WHAT TO WORK ON :: For the data below, retype word for word the lines from the one containing "If a component" through the one containing "A mobile application"; drop the pictures.

DATA PROVIDED ::
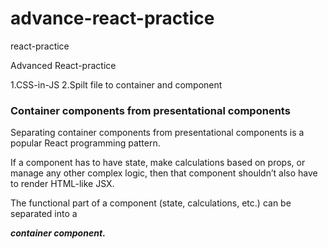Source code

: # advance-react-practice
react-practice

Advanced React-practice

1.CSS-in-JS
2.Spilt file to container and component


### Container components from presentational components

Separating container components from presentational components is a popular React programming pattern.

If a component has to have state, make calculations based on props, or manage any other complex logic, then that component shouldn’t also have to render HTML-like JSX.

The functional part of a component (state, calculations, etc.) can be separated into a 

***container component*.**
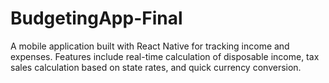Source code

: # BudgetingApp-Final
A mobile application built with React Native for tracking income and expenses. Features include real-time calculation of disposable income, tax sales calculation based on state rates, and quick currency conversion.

---

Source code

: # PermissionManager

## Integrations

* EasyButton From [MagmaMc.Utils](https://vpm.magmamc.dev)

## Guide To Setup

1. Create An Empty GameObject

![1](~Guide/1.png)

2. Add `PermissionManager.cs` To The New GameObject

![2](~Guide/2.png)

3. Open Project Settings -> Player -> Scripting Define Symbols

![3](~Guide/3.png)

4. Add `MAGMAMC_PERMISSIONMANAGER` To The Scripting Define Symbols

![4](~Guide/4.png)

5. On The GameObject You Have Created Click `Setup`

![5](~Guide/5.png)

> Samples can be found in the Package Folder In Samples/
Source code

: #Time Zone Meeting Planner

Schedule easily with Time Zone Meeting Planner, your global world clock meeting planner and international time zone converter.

...

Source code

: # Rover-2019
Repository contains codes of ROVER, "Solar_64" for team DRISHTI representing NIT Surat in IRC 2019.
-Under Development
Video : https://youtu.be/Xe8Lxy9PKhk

WRITTEN ANSWER ::
If a component has to have state, make calculations based on props, or manage any other complex logic, then that component shouldn’t also have to render HTML-like JSX.

The functional part of a component (state, calculations, etc.) can be separated into a 

***container component*.**
Source code

: # BudgetingApp-Final
A mobile application built with React Native for tracking income and expenses. Features include real-time calculation of disposable income, tax sales calculation based on state rates, and quick currency conversion.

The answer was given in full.